(Data extracted from a collection)

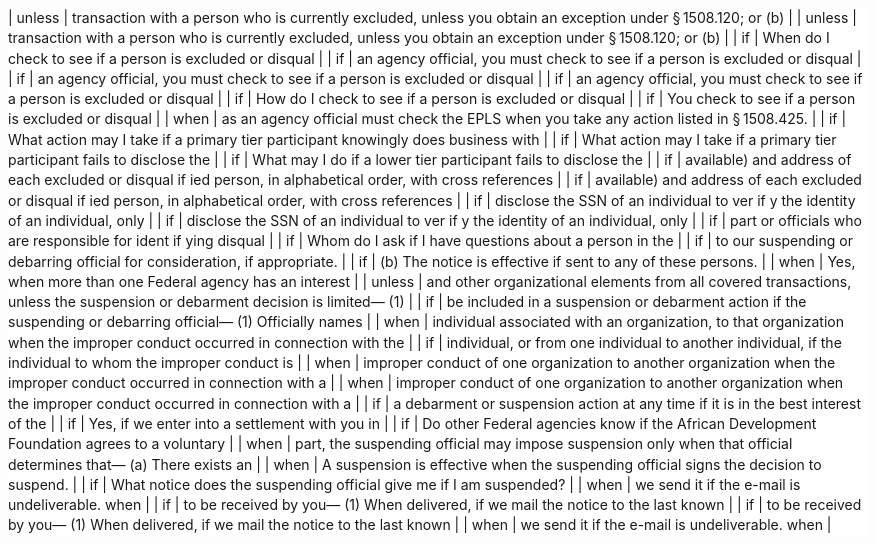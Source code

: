 | unless         | transaction with a person who is currently excluded, unless you obtain an exception under &#167;&#8201;1508.120; or (b)                 |
| unless         | transaction with a person who is currently excluded, unless you obtain an exception under &#167;&#8201;1508.120; or (b)                 |
| if             | When do I check to see  if  a person is excluded or disqual                                                                             |
| if             | an agency official, you must check to see if  a person is excluded or disqual                                                           |
| if             | an agency official, you must check to see if  a person is excluded or disqual                                                           |
| if             | an agency official, you must check to see if  a person is excluded or disqual                                                           |
| if             | How do I check to see  if  a person is excluded or disqual                                                                              |
| if             | You check to see  if  a person is excluded or disqual                                                                                   |
| when           | as an agency official must check the EPLS when  you take any action listed in &#167;&#8201;1508.425.                                    |
| if             | What action may I take  if a primary tier participant knowingly does business with                                                      |
| if             | What action may I take  if a primary tier participant fails to disclose the                                                             |
| if             | What may I do  if a lower tier participant fails to disclose the                                                                        |
| if             | available) and address of each excluded or disqual if ied person, in alphabetical order, with cross references                          |
| if             | available) and address of each excluded or disqual if ied person, in alphabetical order, with cross references                          |
| if             | disclose the SSN of an individual to ver if y the identity of an individual, only                                                       |
| if             | disclose the SSN of an individual to ver if y the identity of an individual, only                                                       |
| if             | part or officials who are responsible for ident if ying disqual                                                                         |
| if             | Whom do I ask  if I have questions about a person in the                                                                                |
| if             | to our suspending or debarring official for consideration, if  appropriate.                                                             |
| if             | (b) The notice is effective  if  sent to any of these persons.                                                                          |
| when           | Yes,  when more than one Federal agency has an interest                                                                                 |
| unless         | and other organizational elements from all covered transactions, unless the suspension or debarment decision is limited&#8212; (1)      |
| if             | be included in a suspension or debarment action if the suspending or debarring official&#8212; (1) Officially names                     |
| when           | individual associated with an organization, to that organization when the improper conduct occurred in connection with the              |
| if             | individual, or from one individual to another individual, if the individual to whom the improper conduct is                             |
| when           | improper conduct of one organization to another organization when the improper conduct occurred in connection with a                    |
| when           | improper conduct of one organization to another organization when the improper conduct occurred in connection with a                    |
| if             | a debarment or suspension action at any time if it is in the best interest of the                                                       |
| if             | Yes,  if we enter into a settlement with you in                                                                                         |
| if             | Do other Federal agencies know  if the African Development Foundation agrees to a voluntary                                             |
| when           | part, the suspending official may impose suspension only when that official determines that&#8212; (a) There exists an                  |
| when           | A suspension is effective  when  the suspending official signs the decision to suspend.                                                 |
| if             | What notice does the suspending official give me  if  I am suspended?                                                                   |
| when           | we send it if the e-mail is undeliverable. when                                                                                         |
| if             | to be received by you&#8212; (1) When delivered, if we mail the notice to the last known                                                |
| if             | to be received by you&#8212; (1) When delivered, if we mail the notice to the last known                                                |
| when           | we send it if the e-mail is undeliverable. when                                                                                         |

Task directions. Please find every line in the records that contains the word "under", and copy it out.

Solved problem.
: | unless         | transaction with a person who is currently excluded, unless you obtain an exception under &#167;&#8201;1508.120; or (b)                 |
| unless         | transaction with a person who is currently excluded, unless you obtain an exception under &#167;&#8201;1508.120; or (b)                 |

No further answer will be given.